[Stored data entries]
☆ ☆ ☆ ☆ ☆

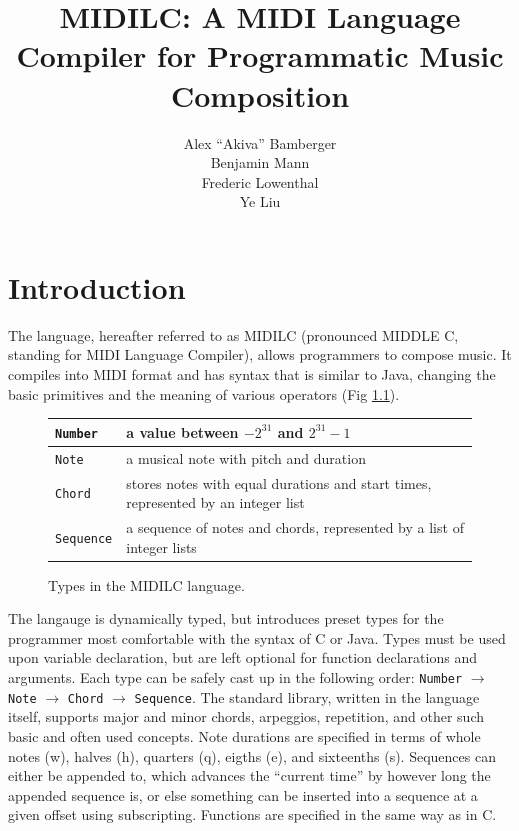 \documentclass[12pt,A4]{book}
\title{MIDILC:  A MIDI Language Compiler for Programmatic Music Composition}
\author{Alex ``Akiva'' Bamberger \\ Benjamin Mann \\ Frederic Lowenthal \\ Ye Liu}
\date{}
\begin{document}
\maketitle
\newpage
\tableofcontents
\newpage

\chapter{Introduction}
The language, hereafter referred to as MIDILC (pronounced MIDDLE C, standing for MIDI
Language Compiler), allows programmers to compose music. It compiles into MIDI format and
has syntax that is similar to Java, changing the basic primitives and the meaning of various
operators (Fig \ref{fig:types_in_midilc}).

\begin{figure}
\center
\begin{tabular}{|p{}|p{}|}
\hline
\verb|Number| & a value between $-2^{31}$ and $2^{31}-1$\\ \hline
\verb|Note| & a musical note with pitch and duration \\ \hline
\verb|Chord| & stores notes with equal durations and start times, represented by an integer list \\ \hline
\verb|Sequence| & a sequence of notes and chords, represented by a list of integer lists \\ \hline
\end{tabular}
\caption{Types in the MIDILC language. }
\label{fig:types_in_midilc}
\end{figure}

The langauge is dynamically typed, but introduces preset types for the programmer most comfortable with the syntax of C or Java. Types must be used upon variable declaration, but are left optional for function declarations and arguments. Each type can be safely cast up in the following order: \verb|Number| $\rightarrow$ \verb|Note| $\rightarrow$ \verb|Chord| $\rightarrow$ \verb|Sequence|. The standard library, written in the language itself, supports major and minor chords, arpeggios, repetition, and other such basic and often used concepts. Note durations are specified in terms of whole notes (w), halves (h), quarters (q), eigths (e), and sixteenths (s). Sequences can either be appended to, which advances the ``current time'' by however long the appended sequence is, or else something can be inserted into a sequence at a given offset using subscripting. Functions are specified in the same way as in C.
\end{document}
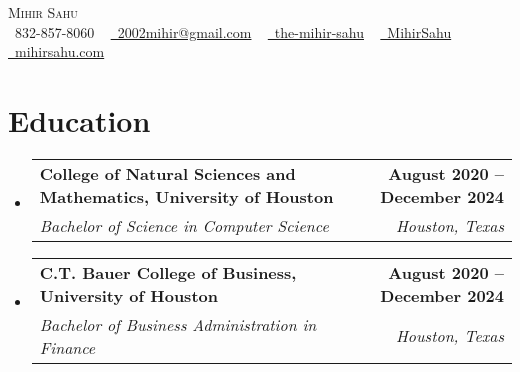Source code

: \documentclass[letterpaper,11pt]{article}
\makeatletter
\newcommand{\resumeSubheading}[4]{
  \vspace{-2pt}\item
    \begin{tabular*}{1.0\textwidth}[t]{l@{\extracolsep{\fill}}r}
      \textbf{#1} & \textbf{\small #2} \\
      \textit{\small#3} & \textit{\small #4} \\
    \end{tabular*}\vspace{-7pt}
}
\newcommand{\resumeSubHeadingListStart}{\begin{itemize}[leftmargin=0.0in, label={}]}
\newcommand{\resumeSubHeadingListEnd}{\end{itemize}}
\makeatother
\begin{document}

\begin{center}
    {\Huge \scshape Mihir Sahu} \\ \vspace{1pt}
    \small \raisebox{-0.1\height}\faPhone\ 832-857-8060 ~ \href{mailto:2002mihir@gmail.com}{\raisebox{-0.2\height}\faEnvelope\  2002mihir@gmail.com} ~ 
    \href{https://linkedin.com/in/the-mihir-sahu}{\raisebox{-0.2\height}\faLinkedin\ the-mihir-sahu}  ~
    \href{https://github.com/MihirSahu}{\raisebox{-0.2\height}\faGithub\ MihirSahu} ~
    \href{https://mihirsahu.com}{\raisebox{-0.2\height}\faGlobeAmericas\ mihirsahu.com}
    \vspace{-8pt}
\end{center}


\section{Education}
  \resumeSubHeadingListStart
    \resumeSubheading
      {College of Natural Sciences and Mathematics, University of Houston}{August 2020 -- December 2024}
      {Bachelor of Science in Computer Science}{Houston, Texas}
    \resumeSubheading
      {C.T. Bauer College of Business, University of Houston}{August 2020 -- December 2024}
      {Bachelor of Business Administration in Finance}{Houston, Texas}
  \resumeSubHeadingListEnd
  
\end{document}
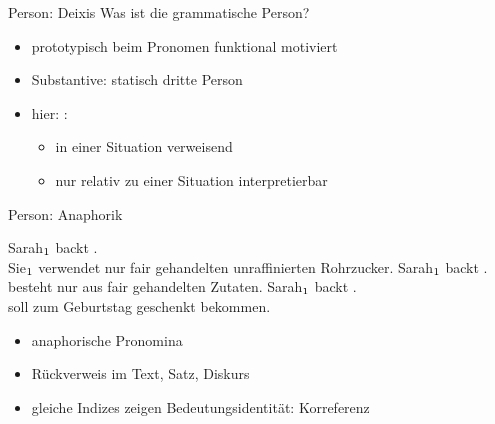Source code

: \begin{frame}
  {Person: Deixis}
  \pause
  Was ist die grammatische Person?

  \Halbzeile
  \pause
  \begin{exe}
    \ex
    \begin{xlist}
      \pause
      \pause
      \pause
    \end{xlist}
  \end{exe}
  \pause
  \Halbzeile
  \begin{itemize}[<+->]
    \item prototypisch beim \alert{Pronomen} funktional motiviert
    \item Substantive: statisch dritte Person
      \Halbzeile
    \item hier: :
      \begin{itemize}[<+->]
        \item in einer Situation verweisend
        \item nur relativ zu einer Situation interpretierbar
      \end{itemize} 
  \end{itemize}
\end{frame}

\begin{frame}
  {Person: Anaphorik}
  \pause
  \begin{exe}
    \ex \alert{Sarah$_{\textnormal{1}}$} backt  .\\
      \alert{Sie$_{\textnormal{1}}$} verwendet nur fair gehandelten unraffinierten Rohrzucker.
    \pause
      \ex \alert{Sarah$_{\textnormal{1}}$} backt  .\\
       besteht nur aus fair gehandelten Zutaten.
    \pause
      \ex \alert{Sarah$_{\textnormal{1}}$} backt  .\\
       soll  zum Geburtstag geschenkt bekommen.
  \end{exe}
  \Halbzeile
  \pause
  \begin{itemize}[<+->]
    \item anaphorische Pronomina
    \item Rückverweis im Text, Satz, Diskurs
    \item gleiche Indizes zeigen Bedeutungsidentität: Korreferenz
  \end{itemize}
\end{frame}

☆ ☆ ☆ ☆ ☆

Problem to work on:
Output the data exactly as it is, with the pictures dropped.

Final answer:
 \documentclass[12pt,A4]{book}
\title{MIDILC:  A MIDI Language Compiler for Programmatic Music Composition}
\author{Alex ``Akiva'' Bamberger \\ Benjamin Mann \\ Frederic Lowenthal \\ Ye Liu}
\date{}
\begin{document}
\maketitle
\newpage
\tableofcontents
\newpage

\chapter{Introduction}
The language, hereafter referred to as MIDILC (pronounced MIDDLE C, standing for MIDI
Language Compiler), allows programmers to compose music. It compiles into MIDI format and
has syntax that is similar to Java, changing the basic primitives and the meaning of various
operators (Fig \ref{fig:types_in_midilc}).

\begin{figure}
\center
\begin{tabular}{|p{}|p{}|}
\hline
\verb|Number| & a value between $-2^{31}$ and $2^{31}-1$\\ \hline
\verb|Note| & a musical note with pitch and duration \\ \hline
\verb|Chord| & stores notes with equal durations and start times, represented by an integer list \\ \hline
\verb|Sequence| & a sequence of notes and chords, represented by a list of integer lists \\ \hline
\end{tabular}
\caption{Types in the MIDILC language. }
\label{fig:types_in_midilc}
\end{figure}

The langauge is dynamically typed, but introduces preset types for the programmer most comfortable with the syntax of C or Java. Types must be used upon variable declaration, but are left optional for function declarations and arguments. Each type can be safely cast up in the following order: \verb|Number| $\rightarrow$ \verb|Note| $\rightarrow$ \verb|Chord| $\rightarrow$ \verb|Sequence|. The standard library, written in the language itself, supports major and minor chords, arpeggios, repetition, and other such basic and often used concepts. Note durations are specified in terms of whole notes (w), halves (h), quarters (q), eigths (e), and sixteenths (s). Sequences can either be appended to, which advances the ``current time'' by however long the appended sequence is, or else something can be inserted into a sequence at a given offset using subscripting. Functions are specified in the same way as in C.
\end{document}
Source code

: \documentclass[letterpaper,11pt]{article}
\makeatletter
\newcommand{\resumeSubheading}[4]{
  \vspace{-2pt}\item
    \begin{tabular*}{1.0\textwidth}[t]{l@{\extracolsep{\fill}}r}
      \textbf{#1} & \textbf{\small #2} \\
      \textit{\small#3} & \textit{\small #4} \\
    \end{tabular*}\vspace{-7pt}
}
\newcommand{\resumeSubHeadingListStart}{\begin{itemize}[leftmargin=0.0in, label={}]}
\newcommand{\resumeSubHeadingListEnd}{\end{itemize}}
\makeatother
\begin{document}

\begin{center}
    {\Huge \scshape Mihir Sahu} \\ \vspace{1pt}
    \small \raisebox{-0.1\height}\faPhone\ 832-857-8060 ~ \href{mailto:2002mihir@gmail.com}{\raisebox{-0.2\height}\faEnvelope\  2002mihir@gmail.com} ~ 
    \href{https://linkedin.com/in/the-mihir-sahu}{\raisebox{-0.2\height}\faLinkedin\ the-mihir-sahu}  ~
    \href{https://github.com/MihirSahu}{\raisebox{-0.2\height}\faGithub\ MihirSahu} ~
    \href{https://mihirsahu.com}{\raisebox{-0.2\height}\faGlobeAmericas\ mihirsahu.com}
    \vspace{-8pt}
\end{center}


\section{Education}
  \resumeSubHeadingListStart
    \resumeSubheading
      {College of Natural Sciences and Mathematics, University of Houston}{August 2020 -- December 2024}
      {Bachelor of Science in Computer Science}{Houston, Texas}
    \resumeSubheading
      {C.T. Bauer College of Business, University of Houston}{August 2020 -- December 2024}
      {Bachelor of Business Administration in Finance}{Houston, Texas}
  \resumeSubHeadingListEnd
  
\end{document}
Source code

: \begin{frame}
  {Person: Deixis}
  \pause
  Was ist die grammatische Person?

  \Halbzeile
  \pause
  \begin{exe}
    \ex
    \begin{xlist}
      \pause
      \pause
      \pause
    \end{xlist}
  \end{exe}
  \pause
  \Halbzeile
  \begin{itemize}[<+->]
    \item prototypisch beim \alert{Pronomen} funktional motiviert
    \item Substantive: statisch dritte Person
      \Halbzeile
    \item hier: :
      \begin{itemize}[<+->]
        \item in einer Situation verweisend
        \item nur relativ zu einer Situation interpretierbar
      \end{itemize} 
  \end{itemize}
\end{frame}

\begin{frame}
  {Person: Anaphorik}
  \pause
  \begin{exe}
    \ex \alert{Sarah$_{\textnormal{1}}$} backt  .\\
      \alert{Sie$_{\textnormal{1}}$} verwendet nur fair gehandelten unraffinierten Rohrzucker.
    \pause
      \ex \alert{Sarah$_{\textnormal{1}}$} backt  .\\
       besteht nur aus fair gehandelten Zutaten.
    \pause
      \ex \alert{Sarah$_{\textnormal{1}}$} backt  .\\
       soll  zum Geburtstag geschenkt bekommen.
  \end{exe}
  \Halbzeile
  \pause
  \begin{itemize}[<+->]
    \item anaphorische Pronomina
    \item Rückverweis im Text, Satz, Diskurs
    \item gleiche Indizes zeigen Bedeutungsidentität: Korreferenz
  \end{itemize}
\end{frame}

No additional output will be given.